Tom Kloza, global head of energy analysis at the Oil Price Information Service, said gasoline trading also was playing a role. 

“In the last couple of days they’ve been buying gasoline futures and selling diesel futures, betting that gasoline’s coming into season and it’s going to need to fetch a price above diesel,” he said.

Futures contracts are agreements to buy or sell a particular amount of the product on a certain date in the future. Kloza described them as the “prime mover” of prices. 

The high prices come as the Biden administration and the Federal Reserve struggle with inflation generally. President Biden recently described handling inflation as his top issue.

Democrats are worried the rising prices on everything will make it harder for the party to hold on to its House and Senate majorities. The party holds slim leads in both chambers, and the president’s party typically loses seats in the first midterm election regardless of the economy.

House Democrats are trying to put the focus on price gouging. This week, the House is expected to vote on legislation that in an energy emergency would make it illegal to sell fuel at a price that is “unconscionably excessive” and “exploiting” the situation. 

The legislation would empower the Federal Trade Commission to take legal action against companies that sell at such “excessive” prices. 

The legislation should pass the Democratic House but is unlikely to go anywhere in the Senate, where Democrats would need 10 GOP votes to clear procedural hurdles.

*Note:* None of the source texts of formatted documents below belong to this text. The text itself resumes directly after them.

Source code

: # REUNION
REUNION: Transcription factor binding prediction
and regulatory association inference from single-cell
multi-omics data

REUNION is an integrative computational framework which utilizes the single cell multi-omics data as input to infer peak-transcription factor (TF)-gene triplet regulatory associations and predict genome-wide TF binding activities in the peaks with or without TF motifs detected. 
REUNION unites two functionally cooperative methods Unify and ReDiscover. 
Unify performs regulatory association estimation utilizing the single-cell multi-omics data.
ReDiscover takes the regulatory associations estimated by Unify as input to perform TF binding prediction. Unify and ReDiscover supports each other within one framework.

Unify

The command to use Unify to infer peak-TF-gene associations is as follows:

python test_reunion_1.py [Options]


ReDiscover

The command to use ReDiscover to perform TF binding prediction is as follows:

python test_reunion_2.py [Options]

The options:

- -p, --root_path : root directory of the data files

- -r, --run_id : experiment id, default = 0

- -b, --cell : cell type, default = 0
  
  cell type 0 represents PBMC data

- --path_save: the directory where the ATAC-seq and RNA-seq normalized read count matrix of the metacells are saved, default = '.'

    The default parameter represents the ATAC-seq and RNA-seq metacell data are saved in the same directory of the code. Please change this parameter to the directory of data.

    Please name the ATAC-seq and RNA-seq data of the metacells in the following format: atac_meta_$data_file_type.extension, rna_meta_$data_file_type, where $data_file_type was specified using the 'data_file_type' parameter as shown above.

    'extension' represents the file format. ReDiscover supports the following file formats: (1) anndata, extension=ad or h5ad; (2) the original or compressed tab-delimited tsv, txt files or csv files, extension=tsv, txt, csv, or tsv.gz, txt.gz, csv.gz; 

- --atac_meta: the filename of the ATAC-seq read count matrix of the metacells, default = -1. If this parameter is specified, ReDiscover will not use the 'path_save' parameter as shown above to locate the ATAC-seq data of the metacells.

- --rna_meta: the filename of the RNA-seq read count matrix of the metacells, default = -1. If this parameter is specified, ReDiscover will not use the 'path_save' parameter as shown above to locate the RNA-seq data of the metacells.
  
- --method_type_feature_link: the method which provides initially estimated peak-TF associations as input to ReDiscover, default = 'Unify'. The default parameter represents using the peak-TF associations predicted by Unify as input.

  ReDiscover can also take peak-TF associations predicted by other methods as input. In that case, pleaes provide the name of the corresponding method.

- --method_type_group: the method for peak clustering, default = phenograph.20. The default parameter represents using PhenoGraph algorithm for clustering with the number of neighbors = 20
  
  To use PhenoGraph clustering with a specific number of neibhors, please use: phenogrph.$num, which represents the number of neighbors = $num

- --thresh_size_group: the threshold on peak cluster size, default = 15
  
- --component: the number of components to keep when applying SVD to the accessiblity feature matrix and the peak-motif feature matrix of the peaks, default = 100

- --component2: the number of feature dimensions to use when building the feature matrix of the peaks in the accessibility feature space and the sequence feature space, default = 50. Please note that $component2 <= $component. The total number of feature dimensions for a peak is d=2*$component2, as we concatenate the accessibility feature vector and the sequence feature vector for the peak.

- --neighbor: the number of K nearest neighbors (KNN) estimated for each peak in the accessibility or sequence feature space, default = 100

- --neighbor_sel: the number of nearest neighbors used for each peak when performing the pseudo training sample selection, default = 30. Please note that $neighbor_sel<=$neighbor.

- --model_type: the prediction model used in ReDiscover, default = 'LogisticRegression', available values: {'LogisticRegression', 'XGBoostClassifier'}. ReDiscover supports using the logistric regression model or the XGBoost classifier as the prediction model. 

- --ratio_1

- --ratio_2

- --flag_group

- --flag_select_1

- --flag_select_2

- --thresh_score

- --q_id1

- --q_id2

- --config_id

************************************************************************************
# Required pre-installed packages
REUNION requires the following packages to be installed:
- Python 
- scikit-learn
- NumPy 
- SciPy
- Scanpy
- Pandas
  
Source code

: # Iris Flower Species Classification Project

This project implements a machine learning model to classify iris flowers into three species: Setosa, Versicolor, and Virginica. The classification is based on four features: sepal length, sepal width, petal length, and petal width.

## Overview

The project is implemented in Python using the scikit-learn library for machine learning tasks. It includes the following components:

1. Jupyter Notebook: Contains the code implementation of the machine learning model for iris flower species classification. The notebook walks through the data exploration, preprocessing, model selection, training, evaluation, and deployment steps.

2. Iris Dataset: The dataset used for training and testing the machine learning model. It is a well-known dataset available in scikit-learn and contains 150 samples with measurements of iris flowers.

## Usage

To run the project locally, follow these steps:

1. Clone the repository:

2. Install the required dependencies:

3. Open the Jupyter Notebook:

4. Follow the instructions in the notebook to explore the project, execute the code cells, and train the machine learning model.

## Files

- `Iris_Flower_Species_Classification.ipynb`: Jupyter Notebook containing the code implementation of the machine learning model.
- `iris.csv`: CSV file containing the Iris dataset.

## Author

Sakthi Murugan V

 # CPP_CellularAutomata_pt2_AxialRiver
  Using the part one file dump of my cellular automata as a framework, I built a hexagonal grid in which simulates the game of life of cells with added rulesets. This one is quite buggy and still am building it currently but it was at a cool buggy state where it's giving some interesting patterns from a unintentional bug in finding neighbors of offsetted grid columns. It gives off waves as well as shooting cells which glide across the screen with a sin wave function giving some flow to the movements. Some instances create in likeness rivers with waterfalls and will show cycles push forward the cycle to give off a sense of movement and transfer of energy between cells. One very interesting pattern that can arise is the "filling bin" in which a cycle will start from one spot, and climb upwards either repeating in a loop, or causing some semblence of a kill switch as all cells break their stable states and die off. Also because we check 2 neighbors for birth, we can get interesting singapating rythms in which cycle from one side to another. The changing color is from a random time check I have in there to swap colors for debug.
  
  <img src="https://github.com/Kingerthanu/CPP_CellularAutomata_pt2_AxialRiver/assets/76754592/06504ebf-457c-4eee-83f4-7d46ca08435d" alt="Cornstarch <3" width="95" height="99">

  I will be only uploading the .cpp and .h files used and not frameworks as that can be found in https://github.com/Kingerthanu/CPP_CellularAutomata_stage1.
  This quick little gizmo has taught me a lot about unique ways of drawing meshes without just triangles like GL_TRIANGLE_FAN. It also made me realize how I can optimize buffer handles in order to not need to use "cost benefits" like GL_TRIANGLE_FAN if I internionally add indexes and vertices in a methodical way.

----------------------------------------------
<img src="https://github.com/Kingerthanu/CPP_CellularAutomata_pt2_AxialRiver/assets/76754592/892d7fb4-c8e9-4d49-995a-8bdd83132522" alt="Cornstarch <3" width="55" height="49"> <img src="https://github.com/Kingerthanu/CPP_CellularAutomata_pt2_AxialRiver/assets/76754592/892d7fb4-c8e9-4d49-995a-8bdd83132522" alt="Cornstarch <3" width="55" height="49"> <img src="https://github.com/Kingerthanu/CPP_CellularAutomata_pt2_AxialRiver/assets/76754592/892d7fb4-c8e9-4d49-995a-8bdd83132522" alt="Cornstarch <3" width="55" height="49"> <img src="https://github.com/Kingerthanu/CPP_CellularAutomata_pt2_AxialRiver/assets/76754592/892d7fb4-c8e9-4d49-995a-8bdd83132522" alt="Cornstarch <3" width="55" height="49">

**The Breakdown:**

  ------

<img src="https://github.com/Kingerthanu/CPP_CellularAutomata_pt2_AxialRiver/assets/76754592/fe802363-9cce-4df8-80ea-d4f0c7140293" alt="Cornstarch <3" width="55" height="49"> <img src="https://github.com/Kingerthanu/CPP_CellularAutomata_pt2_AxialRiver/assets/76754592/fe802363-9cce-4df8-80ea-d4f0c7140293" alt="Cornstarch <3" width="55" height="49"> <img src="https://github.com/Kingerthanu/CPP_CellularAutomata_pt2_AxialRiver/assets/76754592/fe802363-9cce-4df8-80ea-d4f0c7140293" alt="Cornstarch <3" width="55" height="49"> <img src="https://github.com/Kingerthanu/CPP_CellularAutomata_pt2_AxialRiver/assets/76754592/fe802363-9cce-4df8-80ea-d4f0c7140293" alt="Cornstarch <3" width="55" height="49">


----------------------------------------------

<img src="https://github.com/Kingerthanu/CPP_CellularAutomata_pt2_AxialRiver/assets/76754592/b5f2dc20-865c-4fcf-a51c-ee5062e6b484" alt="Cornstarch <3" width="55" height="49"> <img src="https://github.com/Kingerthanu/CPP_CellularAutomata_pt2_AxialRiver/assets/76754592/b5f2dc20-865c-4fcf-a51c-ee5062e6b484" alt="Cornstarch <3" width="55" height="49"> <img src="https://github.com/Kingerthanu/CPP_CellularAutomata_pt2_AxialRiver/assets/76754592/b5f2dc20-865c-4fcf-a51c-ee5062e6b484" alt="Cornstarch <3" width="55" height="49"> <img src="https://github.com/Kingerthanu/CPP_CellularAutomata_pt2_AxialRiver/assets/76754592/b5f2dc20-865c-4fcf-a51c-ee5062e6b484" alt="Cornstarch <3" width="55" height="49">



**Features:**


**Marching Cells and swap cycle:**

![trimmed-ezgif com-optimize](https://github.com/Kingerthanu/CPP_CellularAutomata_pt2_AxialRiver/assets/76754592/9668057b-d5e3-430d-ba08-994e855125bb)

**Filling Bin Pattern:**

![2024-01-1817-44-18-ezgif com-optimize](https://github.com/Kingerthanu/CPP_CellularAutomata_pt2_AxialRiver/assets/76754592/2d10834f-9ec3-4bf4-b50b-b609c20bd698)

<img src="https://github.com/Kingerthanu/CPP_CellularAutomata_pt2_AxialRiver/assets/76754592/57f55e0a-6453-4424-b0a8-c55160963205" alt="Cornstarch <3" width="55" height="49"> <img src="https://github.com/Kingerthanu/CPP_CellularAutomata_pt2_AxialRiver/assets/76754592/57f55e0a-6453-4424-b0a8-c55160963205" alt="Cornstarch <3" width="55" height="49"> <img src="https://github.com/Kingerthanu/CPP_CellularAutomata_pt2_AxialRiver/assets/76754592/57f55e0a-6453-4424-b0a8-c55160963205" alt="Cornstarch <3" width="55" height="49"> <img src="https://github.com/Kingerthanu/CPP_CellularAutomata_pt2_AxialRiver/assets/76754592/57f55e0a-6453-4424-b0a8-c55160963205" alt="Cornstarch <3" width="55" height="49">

Kloza said that he is skeptical of Democratic claims of price gouging, calling it “posturing.”

“It’s all the people in the market — I mean thousands and thousands of people — that bid the price up. It’s not that ExxonMobil says ‘I’m going to sell my diesel for $200 a barrel,’” he said. 

But the Democrats who support the bill are pointing to immense company profits and recently announced shareholder buybacks. 

“If oil companies were merely passing costs onto consumers, we wouldn’t expect to see profits jump so significantly,” said a spokesperson for Rep. Katie Porter (D-Calif.), a sponsor of the bill. “These companies are continuing to raise prices despite their record profits, squeezing families in the process.”

A spokesperson for fellow sponsor Rep. Kim Schrier (D-Wash.) also noted that “not every state has a price gouging law, so this will also ensure all Americans can be protected from price gouging.”